New CV Curve

Knot Spacing

A “knot” is the parameter value at an edit point.

• Chord – The chord length parameterizes the new curve edit points in current units. The chord length is the cumulative straight line distance between consecutive edit points. The starting point of the curve has the parameter 0.0, and the ending point has the parameter equal to the total chord length of the curve.

• Uniform – The new curve edit points have integral parameters: the first edit point is parameter 0.0, the second is 1.0, and so on.

Curve Degree

The mathematical degree of the curve created, which control the number of CVs per span: 1 (linear), 2 (quadratic), 3 (cubic), 5 or 7. The default is 3.

Progressive Degree

Turn on this option to see the curve immediately after two CVs have been placed, regardless of the value of Curve Degree.

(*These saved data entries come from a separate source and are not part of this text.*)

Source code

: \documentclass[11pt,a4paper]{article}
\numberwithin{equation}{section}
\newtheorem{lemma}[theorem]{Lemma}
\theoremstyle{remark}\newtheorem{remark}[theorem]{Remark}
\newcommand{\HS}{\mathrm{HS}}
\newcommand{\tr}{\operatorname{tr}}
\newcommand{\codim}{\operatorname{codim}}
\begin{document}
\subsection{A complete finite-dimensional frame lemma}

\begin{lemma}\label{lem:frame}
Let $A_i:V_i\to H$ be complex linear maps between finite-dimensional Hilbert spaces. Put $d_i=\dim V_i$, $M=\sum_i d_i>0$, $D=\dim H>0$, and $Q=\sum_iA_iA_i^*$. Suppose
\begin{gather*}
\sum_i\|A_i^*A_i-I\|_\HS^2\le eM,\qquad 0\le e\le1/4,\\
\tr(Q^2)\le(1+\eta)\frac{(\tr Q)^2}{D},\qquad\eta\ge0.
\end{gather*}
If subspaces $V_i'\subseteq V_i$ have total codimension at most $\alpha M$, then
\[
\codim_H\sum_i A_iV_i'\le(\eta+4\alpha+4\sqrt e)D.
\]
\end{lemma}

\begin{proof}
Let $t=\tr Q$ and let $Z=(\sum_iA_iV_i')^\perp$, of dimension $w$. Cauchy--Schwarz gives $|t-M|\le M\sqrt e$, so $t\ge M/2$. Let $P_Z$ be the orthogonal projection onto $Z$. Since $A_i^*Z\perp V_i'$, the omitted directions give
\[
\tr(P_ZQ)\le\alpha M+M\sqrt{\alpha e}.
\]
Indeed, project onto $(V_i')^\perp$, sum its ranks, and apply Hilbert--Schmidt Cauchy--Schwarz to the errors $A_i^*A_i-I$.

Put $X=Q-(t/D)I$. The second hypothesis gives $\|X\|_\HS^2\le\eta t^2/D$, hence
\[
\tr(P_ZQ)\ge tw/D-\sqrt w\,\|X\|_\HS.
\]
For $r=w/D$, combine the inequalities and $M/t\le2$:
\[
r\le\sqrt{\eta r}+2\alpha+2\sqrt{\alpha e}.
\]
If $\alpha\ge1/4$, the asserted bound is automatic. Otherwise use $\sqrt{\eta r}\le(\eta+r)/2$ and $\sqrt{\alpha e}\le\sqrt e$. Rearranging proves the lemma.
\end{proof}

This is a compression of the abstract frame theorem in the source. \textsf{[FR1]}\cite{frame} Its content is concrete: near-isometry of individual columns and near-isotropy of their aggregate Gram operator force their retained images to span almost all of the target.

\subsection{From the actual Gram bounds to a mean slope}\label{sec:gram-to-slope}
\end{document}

The degree of the curve is gradually increased as CVs are placed down, up to the final degree of the curve. After two CVs, the curve will have degree 1, after three CVs, the curve will have degree 2, and so on.

Pivot Position

Specifies the initial position of the curve's pivot points (both rotation and scaling).

• Origin – The pivot points are located at (0, 0, 0).

• First CV – The pivot points are located at the position of the first CV, that is, the start of the curve. This is the default.

• Last CV – The pivot points are located at the position of the last CV, that is, the end of the curve. The pivots position is re-calculated and displayed every time a new control point is placed.

• Curve center – The pivot points are located in the middle of the curve, based on arc length. (This is the same position as Snap to Center in the Curve Snap Options box.) The pivots are placed at the first CV until there are enough CVs to form a span, and then are re-calculated and displayed every time a new span is created.

• Bounding box center – The pivot points are located at the center of the curve's bounding box. The pivots position is re-calculated and displayed every time a new control point is placed.

Create Guidelines

Create vertical and horizontal guidelines at each point you create.

Show Pick Chooser

The pick chooser appears when CVs are snapped to coincident curves.

To set what parameterization and degree the curves you draw will have, open the tool’s option box and set the Knot Spacing and Curve Degree options.

Draw curves by placing CVs

1. Shift-select the tool .

2. Click in view windows to place the CVs of the new curve, or type coordinates for the CV locations.

   For a degree 3 curve (default), the curve will only appear after 4 CVs have been placed.

   Note: The general rule is that a curve of degree m requires m+1 CVs before becoming visible. To see the curve sooner, turn on Progressive Degree in the option box.
   Tip: The first CV in the curve is shown as a square and the second as a “U” instead of a cross. This helps show the direction of the curve.

   

3. Choose the tool again to start another curve.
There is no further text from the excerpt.